The figure includes the stamp duty waiver for the owners' next house purchase.
The homes will cost an average of $158,500 each to demolish, according to Treasury's assumptions on the costs of the scheme. The demolition figure includes cleaning the land and dumping the waste.
The detailed figures have been released to the ACT Assembly's inquiry into the buyback, a scheme set to plunge the territory's budget further into deficit by $600 million over two years.
The inquiry, which received 58 submissions in a short space of time, holds a second day of hearings on Monday, when 12 families will appear. It will report before the Assembly sits on Thursday to debate and pass the government's $762 million appropriation bill to pay for the costs this year, with another $250 million to be appropriated next financial year. If passed, the money will start flowing to homeowners from Monday, December 8.
Owners are being paid the mid-point of two valuations for their land, and the detailed figures reveal Treasury has assumed $641,800 per house (the figure is an average; some are worth a lot more, being in blue-chip suburbs such as Red Hill and Forrest).
The figures reveal not only the scale of the buyback, but the huge costs of maintaining properties while they stand empty, waiting for demolition.
Treasury estimates an average of $10,700 for maintaining each property for an average of 2.3 years before it is demolished, and another $2700 for security for each property. Together, that adds to nearly $14 million in maintenance and security.
All up, with purchase, demolition, security and maintenance, valuations and legal fees, the government expects to spend an average of $817,350 on each house.
It expects to make back an average of $518,754, leaving it $298,596 out of pocket on average for each of the Fluffy houses.
The income side of the equation reveals an assumption that the cleaned blocks are worth an average $520,000, which includes a $94,000 value increase as a result of subdividing the blocks for dual occupancy. The figure is based on the assumption that 88 per cent of properties can be subdivided or unit titled, making them worth much more than if they were sold as single-house blocks.

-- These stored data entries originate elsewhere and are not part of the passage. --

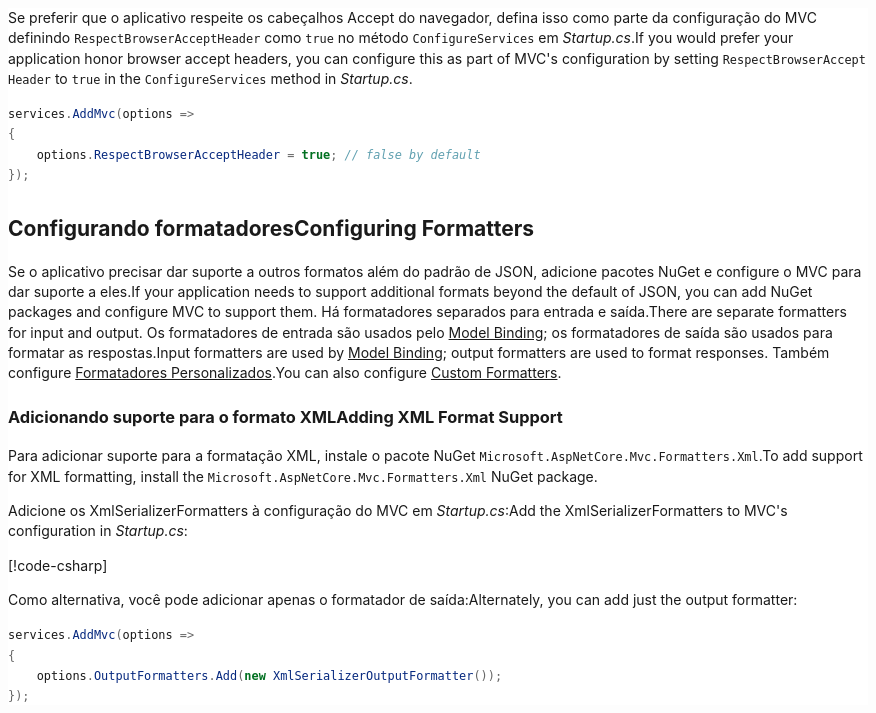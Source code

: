 <span data-ttu-id="405fc-163">Se preferir que o aplicativo respeite os cabeçalhos Accept do navegador, defina isso como parte da configuração do MVC definindo `RespectBrowserAcceptHeader` como `true` no método `ConfigureServices` em *Startup.cs*.</span><span class="sxs-lookup"><span data-stu-id="405fc-163">If you would prefer your application honor browser accept headers, you can configure this as part of MVC's configuration by setting `RespectBrowserAcceptHeader` to `true` in the `ConfigureServices` method in *Startup.cs*.</span></span>

```csharp
services.AddMvc(options =>
{
    options.RespectBrowserAcceptHeader = true; // false by default
});
```

## <a name="configuring-formatters"></a><span data-ttu-id="405fc-164">Configurando formatadores</span><span class="sxs-lookup"><span data-stu-id="405fc-164">Configuring Formatters</span></span>

<span data-ttu-id="405fc-165">Se o aplicativo precisar dar suporte a outros formatos além do padrão de JSON, adicione pacotes NuGet e configure o MVC para dar suporte a eles.</span><span class="sxs-lookup"><span data-stu-id="405fc-165">If your application needs to support additional formats beyond the default of JSON, you can add NuGet packages and configure MVC to support them.</span></span> <span data-ttu-id="405fc-166">Há formatadores separados para entrada e saída.</span><span class="sxs-lookup"><span data-stu-id="405fc-166">There are separate formatters for input and output.</span></span> <span data-ttu-id="405fc-167">Os formatadores de entrada são usados pelo [Model Binding](xref:mvc/models/model-binding); os formatadores de saída são usados para formatar as respostas.</span><span class="sxs-lookup"><span data-stu-id="405fc-167">Input formatters are used by [Model Binding](xref:mvc/models/model-binding); output formatters are used to format responses.</span></span> <span data-ttu-id="405fc-168">Também configure [Formatadores Personalizados](xref:web-api/advanced/custom-formatters).</span><span class="sxs-lookup"><span data-stu-id="405fc-168">You can also configure [Custom Formatters](xref:web-api/advanced/custom-formatters).</span></span>

### <a name="adding-xml-format-support"></a><span data-ttu-id="405fc-169">Adicionando suporte para o formato XML</span><span class="sxs-lookup"><span data-stu-id="405fc-169">Adding XML Format Support</span></span>

<span data-ttu-id="405fc-170">Para adicionar suporte para a formatação XML, instale o pacote NuGet `Microsoft.AspNetCore.Mvc.Formatters.Xml`.</span><span class="sxs-lookup"><span data-stu-id="405fc-170">To add support for XML formatting, install the `Microsoft.AspNetCore.Mvc.Formatters.Xml` NuGet package.</span></span>

<span data-ttu-id="405fc-171">Adicione os XmlSerializerFormatters à configuração do MVC em *Startup.cs*:</span><span class="sxs-lookup"><span data-stu-id="405fc-171">Add the XmlSerializerFormatters to MVC's configuration in *Startup.cs*:</span></span>

[!code-csharp[](./formatting/sample/Startup.cs?name=snippet1&highlight=2)]

<span data-ttu-id="405fc-172">Como alternativa, você pode adicionar apenas o formatador de saída:</span><span class="sxs-lookup"><span data-stu-id="405fc-172">Alternately, you can add just the output formatter:</span></span>

```csharp
services.AddMvc(options =>
{
    options.OutputFormatters.Add(new XmlSerializerOutputFormatter());
});
```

The figures assume that over the life of the scheme, the government will end up $366 million out of pocket – most of that in the first year. If everyone took up the buyback offer in the first year, the government would be down $700 million. It starts clawing back some of the loss in 2016-17 and beyond through property sales.
Treasurer Andrew Barr said the figures were based on a range of assumptions and the actual costs would depend on the cost of buying houses, the cost of demolition and clean-up and proceeds from the resale of land.
Owners have pleaded with the government to let them keep their land, arguing that the government would save not only on upfront purchase costs, but also on interest, maintenance and security. The equation for the government is whether those savings would be enough to make up for not being able to sell the clean land at an average $94,000 profit.